Appeal from the Circuit Court of Saline County; the Hon. C.E.
WRIGHT, Judge, presiding. Affirmed.
Rehearing denied June 30, 1962.
This cause is before us on an appeal from an order of the Circuit Court of Saline County affirming the order of the County Superintendent of Schools in his administrative decision granting a petition requiring an election to organize a community school district. On appeal in this Court the plaintiffs, Elementary School District No. 77 of Williamson County, et als., state that there is no substantial evidence in the record upon which the opinion of the County Superintendent of Schools could be sustained; and that such order granting the petition requesting the election was contrary to the manifest weight of the evidence.

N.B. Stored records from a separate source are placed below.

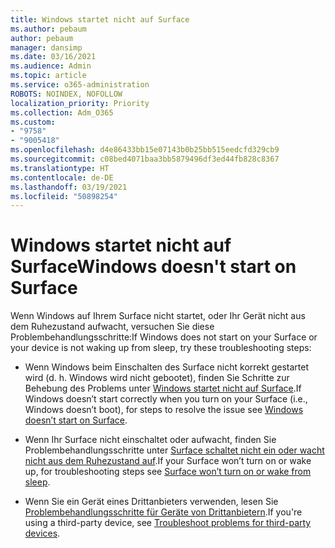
 ```yaml
---
title: Windows startet nicht auf Surface
ms.author: pebaum
author: pebaum
manager: dansimp
ms.date: 03/16/2021
ms.audience: Admin
ms.topic: article
ms.service: o365-administration
ROBOTS: NOINDEX, NOFOLLOW
localization_priority: Priority
ms.collection: Adm_O365
ms.custom:
- "9758"
- "9005418"
ms.openlocfilehash: d4e86433bb15e07143b0b25bb515eedcfd329cb9
ms.sourcegitcommit: c08bed4071baa3bb5879496df3ed44fb828c8367
ms.translationtype: HT
ms.contentlocale: de-DE
ms.lasthandoff: 03/19/2021
ms.locfileid: "50898254"
---
```

# <a name="windows-doesnt-start-on-surface"></a><span data-ttu-id="046e8-102">Windows startet nicht auf Surface</span><span class="sxs-lookup"><span data-stu-id="046e8-102">Windows doesn't start on Surface</span></span>

<span data-ttu-id="046e8-103">Wenn Windows auf Ihrem Surface nicht startet, oder Ihr Gerät nicht aus dem Ruhezustand aufwacht, versuchen Sie diese Problembehandlungsschritte:</span><span class="sxs-lookup"><span data-stu-id="046e8-103">If Windows does not start on your Surface or your device is not waking up from sleep, try these troubleshooting steps:</span></span>

- <span data-ttu-id="046e8-104">Wenn Windows beim Einschalten des Surface nicht korrekt gestartet wird (d. h. Windows wird nicht gebootet), finden Sie Schritte zur Behebung des Problems unter [Windows startet nicht auf Surface](https://support.microsoft.com/surface/windows-doesn-t-start-on-surface-3dd47ea1-472a-4514-c8e1-ff81bd72be5c).</span><span class="sxs-lookup"><span data-stu-id="046e8-104">If Windows doesn’t start correctly when you turn on your Surface (i.e., Windows doesn’t boot), for steps to resolve the issue see [Windows doesn’t start on Surface](https://support.microsoft.com/surface/windows-doesn-t-start-on-surface-3dd47ea1-472a-4514-c8e1-ff81bd72be5c).</span></span>

- <span data-ttu-id="046e8-105">Wenn Ihr Surface nicht einschaltet oder aufwacht, finden Sie Problembehandlungsschritte unter [Surface schaltet nicht ein oder wacht nicht aus dem Ruhezustand auf](https://support.microsoft.com/surface/surface-won-t-turn-on-or-wake-from-sleep-1e181652-3db8-5ca1-9649-7390fafb102a).</span><span class="sxs-lookup"><span data-stu-id="046e8-105">If your Surface won’t turn on or wake up, for troubleshooting steps see [Surface won’t turn on or wake from sleep](https://support.microsoft.com/surface/surface-won-t-turn-on-or-wake-from-sleep-1e181652-3db8-5ca1-9649-7390fafb102a).</span></span>

- <span data-ttu-id="046e8-106">Wenn Sie ein Gerät eines Drittanbieters verwenden, lesen Sie [Problembehandlungsschritte für Geräte von Drittanbietern](https://support.microsoft.com/topic/b6f3408d-dac9-43e2-82f6-e620ca783636).</span><span class="sxs-lookup"><span data-stu-id="046e8-106">If you're using a third-party device, see [Troubleshoot problems for third-party devices](https://support.microsoft.com/topic/b6f3408d-dac9-43e2-82f6-e620ca783636).</span></span>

It appears from the record that a petition signed by more than 200 voters residing in the territory proposed for the Community School District was presented to the County Superintendent of Schools, requesting the calling of an election for the purpose of voting for or against the establishment of a Community School District in the territory. Hearings were held at which evidence was presented, and following the hearings the County Superintendent ordered an election to be held as prayed in the petition. The plaintiffs appealed from such order to the Circuit Court for a review under the Administrative Review Act, and now appeal to this Court following the Circuit Court order approving the action of the County Superintendent of Schools.
[1-3] The written opinion of the Superintendent of Schools in which the election is ordered, discloses a comprehension of the issues and an understanding of the facts which were presented at the hearing. The basic argument of the appellants is that the findings and decision of the Superintendent are not supported by substantial evidence. Such findings are prima facie true and correct and there were facts in the evidence in the record upon which the opinions and conclusions were based. The finding of the Administrative Officer on such conclusions are presumptively or prima facie true and correct (Ill Rev Stats 1961, c 110, § 274), and it is within the province of the trier of the facts, such as the Superintendent, to make reasonable inference from established facts and such permissible inferences are not to be discarded by reviewing courts unless the inferences so drawn are unreasonable (Rosenfield v. Industrial Commission, 374 Ill. 176, 29 N.E.2d 102). There was an evidentiary basis for the finding of facts in the case before us and it is immaterial whether this Court would agree or disagree with the conclusions drawn from the facts on review in this Court (Onderisin v. Elgin, Joliet & Eastern Ry. Co., 20 Ill. App.2d 73, 155 N.E.2d 338).
We find no basis in the record to support the contention that the findings and decision of the Superintendent of Schools are contrary to the manifest weight of the evidence. It is, therefore, our conclusion that the order of the Circuit Court of Saline County was proper and should be affirmed.
HOFFMAN, P.J. and SCHEINEMAN, J., concur.